D.C. Superintendent Michelle Rhee’s school reform recipe includes three ingredients: close schools rather than improve them; fire teachers rather than inspire them; and sprinkle on a lot of media-thrilling hype.
Appearing on the cover of Time, Ms. Rhee sternly hovered over the camera holding a broom, which she was using to sweep trash, the trash being a metaphor for my urban teacher colleagues. MS RHEE, MY COLLEAGUES WHO WORK IN SOME OF THE TOUGHEST SCHOOLS IN THE UNITED STATES ARE NOT TRASH.

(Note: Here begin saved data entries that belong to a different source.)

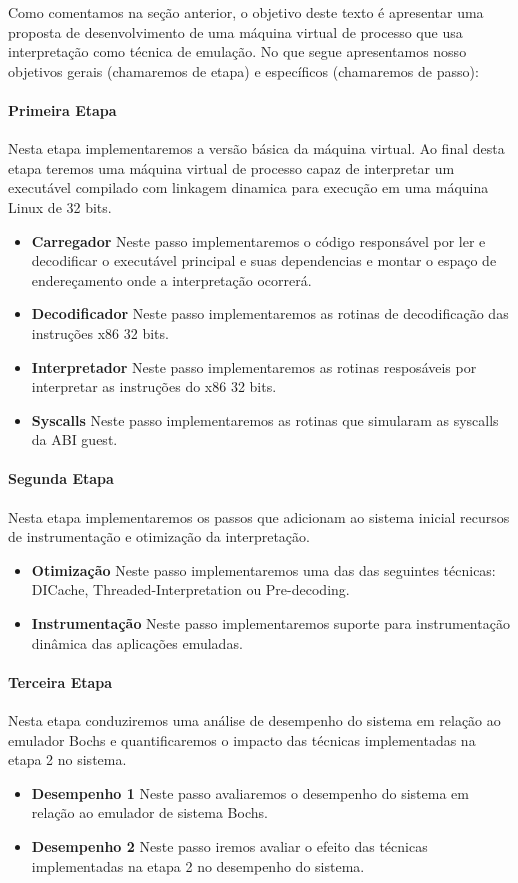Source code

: \documentclass[11pt,twoside]{article}
\begin{document}
Como comentamos na seção anterior, o objetivo deste texto é apresentar
uma proposta de desenvolvimento de uma máquina virtual de processo que
usa interpretação como técnica de emulação. No que segue apresentamos
nosso objetivos gerais (chamaremos de etapa) e específicos (chamaremos
de passo):

\paragraph{Primeira Etapa} Nesta etapa implementaremos a versão básica da 
máquina virtual. Ao final desta etapa teremos uma máquina virtual de
processo capaz de interpretar um executável compilado com linkagem
dinamica para execução em uma máquina Linux de 32 bits.
	\begin{itemize}
		\item \textbf{Carregador} Neste passo implementaremos o código responsável
		por ler e decodificar o executável principal e suas dependencias
		e montar o espaço de endereçamento onde a interpretação ocorrerá.
		\item \textbf{Decodificador} Neste passo implementaremos as rotinas de 
		decodificação das instruções x86 32 bits.
		\item \textbf{Interpretador} Neste passo implementaremos as rotinas 
		resposáveis por interpretar as instruções do x86 32 bits.
		\item \textbf{Syscalls} Neste passo implementaremos as rotinas que simularam
		as syscalls da ABI guest.
	\end{itemize}

\paragraph{Segunda Etapa} Nesta etapa implementaremos os passos que adicionam
ao sistema inicial recursos de instrumentação e otimização da interpretação.
	\begin{itemize}
		\item \textbf{Otimização} Neste passo implementaremos uma das
		das seguintes técnicas: DICache, Threaded-Interpretation ou Pre-decoding.
		\item \textbf{Instrumentação} Neste passo implementaremos suporte para 
		instrumentação dinâmica das aplicações emuladas.
	\end{itemize}
 
\paragraph{Terceira Etapa} Nesta etapa conduziremos uma análise de desempenho do sistema
em relação ao emulador Bochs e quantificaremos o impacto das técnicas implementadas
na etapa 2 no sistema.
	\begin{itemize}
		\item \textbf{Desempenho 1} Neste passo avaliaremos o desempenho do sistema
		em relação ao emulador de sistema Bochs.
		\item \textbf{Desempenho 2} Neste passo iremos avaliar o efeito das técnicas 
		implementadas na etapa 2 no desempenho do sistema.
	\end{itemize}
\end{document}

TFA teachers are a welcome addition to our nation’s public schools, and TFA and its offspring, the KIPP and YES charter schools, provide valuable services, but no data exists proving they are closing the achievement gap, or that they (have a formula to close the gap, for the majority of low-income students. KIPP/YES teachers do great work, but they have students whose families apply to schools with longer school days, Saturday classes, an extra month of school in the Summer, and nightly loads of homework. Only a small minority of working-class families will allow schools to take over their kids’ lives that much.)
The TFA coalition implies poor schools and bad teachers create the achievement gap. They want the community to give them power because only they can bring“reform” by eliminating job security and diminishing teacher influence over policy.
This anti-teacher attitude derives from Ms. Kopp’s original vision when she decided, from her Princeton perch and without a day in the classroom, that inexperience was better for teachers than experience. They are launching an unAmerican Ivy League class war on those same veteran teachers who have dedicated their careers to the toughest schools in America.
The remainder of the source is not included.